Au printemps, il souhaite que l'été vienne le délivrer de la «vie absurde» qu'il mène à Paris : «Je corrige des matériels d'orchestre. Je me dispute avec les Ballets Suédois qui renâclent pour ma percussion. Je vais orchestrer pour jazz mon shimmy pour la séance du Gendarme. J'ai un NÈGRE génial pour le danser. Je vais faire 2 versions, une dure avec clarinette trompette trombone contrebasse jazz et piano, l'autre très douce avec violon saxo­phone banjo contrebasse jazz et piano. Je viens d'absorber une méthode de banjo pour apprendre l'écriture de cet instrument. Et j'ai tant envie de campagne et de travailler à un morceau de musique de chambre dont je ne sais encore ce qu'il sera. Peut-être sonate piano et violon»...

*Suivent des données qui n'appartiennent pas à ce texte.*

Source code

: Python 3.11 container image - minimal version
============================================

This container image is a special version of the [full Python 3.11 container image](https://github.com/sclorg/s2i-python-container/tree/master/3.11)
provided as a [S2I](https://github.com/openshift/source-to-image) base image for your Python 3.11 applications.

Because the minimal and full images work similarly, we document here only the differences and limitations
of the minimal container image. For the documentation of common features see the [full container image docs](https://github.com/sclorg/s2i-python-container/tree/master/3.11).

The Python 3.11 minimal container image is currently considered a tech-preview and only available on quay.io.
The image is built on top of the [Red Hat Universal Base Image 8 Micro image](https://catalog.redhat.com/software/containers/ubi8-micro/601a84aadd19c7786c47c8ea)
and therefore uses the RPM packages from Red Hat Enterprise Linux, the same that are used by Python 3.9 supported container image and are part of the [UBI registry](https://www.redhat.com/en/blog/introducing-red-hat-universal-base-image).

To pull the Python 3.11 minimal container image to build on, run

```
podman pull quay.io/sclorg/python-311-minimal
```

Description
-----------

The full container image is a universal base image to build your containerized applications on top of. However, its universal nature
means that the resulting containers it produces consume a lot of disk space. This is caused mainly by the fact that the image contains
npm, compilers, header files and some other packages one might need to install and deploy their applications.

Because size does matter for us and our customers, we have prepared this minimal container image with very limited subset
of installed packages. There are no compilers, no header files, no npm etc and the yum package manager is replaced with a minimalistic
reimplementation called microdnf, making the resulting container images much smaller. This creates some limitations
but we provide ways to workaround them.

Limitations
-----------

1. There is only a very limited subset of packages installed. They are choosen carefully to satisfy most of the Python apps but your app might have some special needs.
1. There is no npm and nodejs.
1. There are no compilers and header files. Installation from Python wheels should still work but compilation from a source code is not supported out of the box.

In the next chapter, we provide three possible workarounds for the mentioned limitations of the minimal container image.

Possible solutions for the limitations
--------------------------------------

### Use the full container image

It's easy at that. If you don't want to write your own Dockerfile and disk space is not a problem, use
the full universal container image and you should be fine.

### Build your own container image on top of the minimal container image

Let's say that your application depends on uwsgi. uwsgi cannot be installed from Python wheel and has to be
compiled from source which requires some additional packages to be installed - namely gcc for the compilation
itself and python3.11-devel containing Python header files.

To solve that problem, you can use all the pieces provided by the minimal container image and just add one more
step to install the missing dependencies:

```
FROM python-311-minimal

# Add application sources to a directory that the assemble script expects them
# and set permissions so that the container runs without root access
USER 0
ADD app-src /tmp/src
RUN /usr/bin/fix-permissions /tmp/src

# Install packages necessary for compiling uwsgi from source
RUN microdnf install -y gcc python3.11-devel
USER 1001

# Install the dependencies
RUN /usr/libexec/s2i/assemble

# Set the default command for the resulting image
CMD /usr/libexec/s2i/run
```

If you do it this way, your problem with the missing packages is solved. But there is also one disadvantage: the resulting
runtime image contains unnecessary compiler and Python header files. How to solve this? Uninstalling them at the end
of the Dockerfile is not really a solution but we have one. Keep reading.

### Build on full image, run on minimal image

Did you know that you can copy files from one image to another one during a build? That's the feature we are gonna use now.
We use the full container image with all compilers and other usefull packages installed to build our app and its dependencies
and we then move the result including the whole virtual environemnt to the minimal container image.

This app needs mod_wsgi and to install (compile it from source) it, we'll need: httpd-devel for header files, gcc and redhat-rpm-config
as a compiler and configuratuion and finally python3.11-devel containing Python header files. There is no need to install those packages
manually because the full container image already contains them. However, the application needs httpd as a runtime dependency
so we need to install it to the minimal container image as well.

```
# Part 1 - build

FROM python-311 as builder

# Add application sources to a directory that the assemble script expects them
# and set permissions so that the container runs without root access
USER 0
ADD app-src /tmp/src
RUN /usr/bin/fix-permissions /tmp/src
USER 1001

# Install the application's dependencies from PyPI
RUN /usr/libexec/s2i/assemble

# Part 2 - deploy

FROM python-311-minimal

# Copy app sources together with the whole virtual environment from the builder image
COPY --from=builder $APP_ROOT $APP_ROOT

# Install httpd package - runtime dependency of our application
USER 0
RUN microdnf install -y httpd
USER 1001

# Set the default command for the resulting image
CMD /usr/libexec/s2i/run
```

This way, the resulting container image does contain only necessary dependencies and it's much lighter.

Dans l'été, à Aix, il travaille : «L'orchestration de la Création du Monde m'a pris un temps énorme. Mais j'ai enfin mis au point un problème d'orchestre qui me tracassait depuis 4 ans. À propos d'orchestre, achetez aussi le petit traité de Widor. Il ne quitte pas ma table. Il est merveilleux, clair et court. Je me suis lancé dans les Euménides. Je ne ferai cet été qu'un acte. C'est très délicat et long à orchestrer et je pars vers le 1er septembre en Sardaigne»...

Printemps 1924, il décline une invitation pour sa cousine [et future femme] Madeleine et lui-même, à cause de la première du Train Bleu ; «il est question que je publie mes Machines Agricoles et mes Deux Poèmes de Claudel à l'Universal et je voudrais, dans ce cas, que la traduction fût de vous»...

─ 1925 :
«Je suis encore bien patraque, mais je travaille à Esther de Carpentras réguliè­rement»...

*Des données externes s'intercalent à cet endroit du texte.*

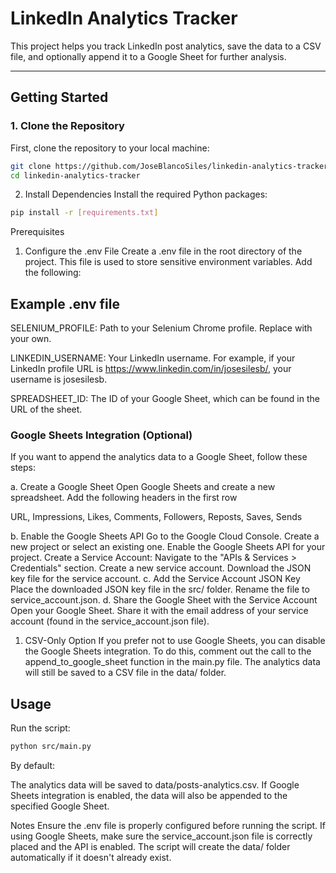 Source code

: # LinkedIn Analytics Tracker

This project helps you track LinkedIn post analytics, save the data to a CSV file, and optionally append it to a Google Sheet for further analysis.

---

## Getting Started

### 1. Clone the Repository
First, clone the repository to your local machine:

```bash
git clone https://github.com/JoseBlancoSiles/linkedin-analytics-tracker.git
cd linkedin-analytics-tracker
```
2. Install Dependencies
Install the required Python packages:

```bash
pip install -r [requirements.txt]
```
Prerequisites
1. Configure the .env File
Create a .env file in the root directory of the project. This file is used to store sensitive environment variables. Add the following:

## Example .env file

SELENIUM_PROFILE: Path to your Selenium Chrome profile. Replace with your own.

LINKEDIN_USERNAME: Your LinkedIn username. For example, if your LinkedIn profile URL is https://www.linkedin.com/in/josesilesb/, your username is josesilesb.

SPREADSHEET_ID: The ID of your Google Sheet, which can be found in the URL of the sheet.

### Google Sheets Integration (Optional)
If you want to append the analytics data to a Google Sheet, follow these steps:

a. Create a Google Sheet
Open Google Sheets and create a new spreadsheet.
Add the following headers in the first row

URL, Impressions, Likes, Comments, Followers, Reposts, Saves, Sends

b. Enable the Google Sheets API
Go to the Google Cloud Console.
Create a new project or select an existing one.
Enable the Google Sheets API for your project.
Create a Service Account:
Navigate to the "APIs & Services > Credentials" section.
Create a new service account.
Download the JSON key file for the service account.
c. Add the Service Account JSON Key
Place the downloaded JSON key file in the src/ folder.
Rename the file to service_account.json.
d. Share the Google Sheet with the Service Account
Open your Google Sheet.
Share it with the email address of your service account (found in the service_account.json file).

1. CSV-Only Option
If you prefer not to use Google Sheets, you can disable the Google Sheets integration. To do this, comment out the call to the append_to_google_sheet function in the main.py file. The analytics data will still be saved to a CSV file in the data/ folder.

## Usage
Run the script:

```bash
python src/main.py
```

By default:

The analytics data will be saved to data/posts-analytics.csv.
If Google Sheets integration is enabled, the data will also be appended to the specified Google Sheet.

Notes
Ensure the .env file is properly configured before running the script.
If using Google Sheets, make sure the service_account.json file is correctly placed and the API is enabled.
The script will create the data/ folder automatically if it doesn't already exist. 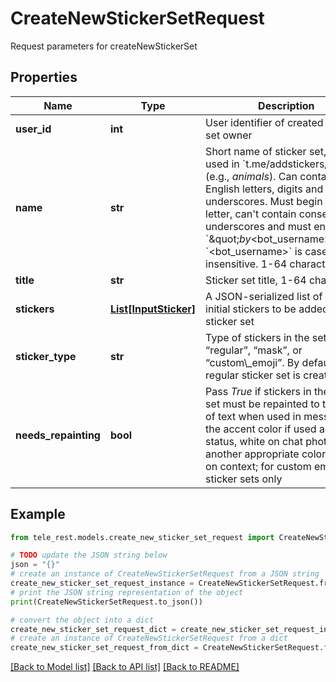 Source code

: # CreateNewStickerSetRequest

Request parameters for createNewStickerSet

## Properties

Name | Type | Description | Notes
------------ | ------------- | ------------- | -------------
**user_id** | **int** | User identifier of created sticker set owner | 
**name** | **str** | Short name of sticker set, to be used in &#x60;t.me/addstickers/&#x60; URLs (e.g., *animals*). Can contain only English letters, digits and underscores. Must begin with a letter, can&#39;t contain consecutive underscores and must end in &#x60;\&quot;_by_&lt;bot_username&gt;\&quot;&#x60;. &#x60;&lt;bot_username&gt;&#x60; is case insensitive. 1-64 characters. | 
**title** | **str** | Sticker set title, 1-64 characters | 
**stickers** | [**List[InputSticker]**](InputSticker.md) | A JSON-serialized list of 1-50 initial stickers to be added to the sticker set | 
**sticker_type** | **str** | Type of stickers in the set, pass “regular”, “mask”, or “custom\\_emoji”. By default, a regular sticker set is created. | [optional] 
**needs_repainting** | **bool** | Pass *True* if stickers in the sticker set must be repainted to the color of text when used in messages, the accent color if used as emoji status, white on chat photos, or another appropriate color based on context; for custom emoji sticker sets only | [optional] 

## Example

```python
from tele_rest.models.create_new_sticker_set_request import CreateNewStickerSetRequest

# TODO update the JSON string below
json = "{}"
# create an instance of CreateNewStickerSetRequest from a JSON string
create_new_sticker_set_request_instance = CreateNewStickerSetRequest.from_json(json)
# print the JSON string representation of the object
print(CreateNewStickerSetRequest.to_json())

# convert the object into a dict
create_new_sticker_set_request_dict = create_new_sticker_set_request_instance.to_dict()
# create an instance of CreateNewStickerSetRequest from a dict
create_new_sticker_set_request_from_dict = CreateNewStickerSetRequest.from_dict(create_new_sticker_set_request_dict)
```
[[Back to Model list]](../README.md#documentation-for-models) [[Back to API list]](../README.md#documentation-for-api-endpoints) [[Back to README]](../README.md)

─ En voyage de noces au Proche Orient, il écrit aussi de Beyrouth, le 22 mai 1925, évoquant son itinéraire : Chio, Mytilène, Ithaque, Constantinople, Athènes, Malte, Balbek, Damas, Jérusalem, Le Caire, Naples, Rome...

─ 1er janvier 1928,
corrigeant sa lettre pour passer au tutoiement : «Reviens vite. Marie-toi vite avec ta chère douce Carla, et venez souvent nous voir! Pour l'instant te voilà à la joie d'inventer les gratte-ciel, les Pullmans, les orangers californiens sur­montés des montagnes neigeuses etc. Si tu vas "à Mexique" achète-moi des chansons, des danses. Tâche de me trouver des refrains des soldats de Juarez, pour "notre" Max [...] RAVEL a-t-il eu le mal de mer?»...

─ Le 2 juin suivant, d'Aix, il écrit :
«Nous n'allons pas à Brangues. Je suis enchaîné par Christophe, et ne puis bouger. [...] je préfère voir Cacique [CLAUDEL] tranquillement plus tard quand mon travail sera plus avancé»... - Il annonce l'achèvement de son opéra :
«Ça va très bien. Colomb est fini - à part un petit entracte que nous avons décidé d'ajouter Cacique et moi. Aussi je ne fais rien. Je vais faire la version anglaise à l'encre rouge»... Il fait des voeux pour L'Europe nouvelle : «Dès qu'un orchestre lapon viendra, j'enverrai un article. Tâche de travailler la musique très peu à la fois mais régulièrement. C'est une question d'organisation pour le travail. Je n'ai pas encore le livret modifié de Maximilien. Rien ne presse d'ailleurs. Il y a C.C. à recopier puis à orchestrer. Cela meublera mon hiver»... Etc.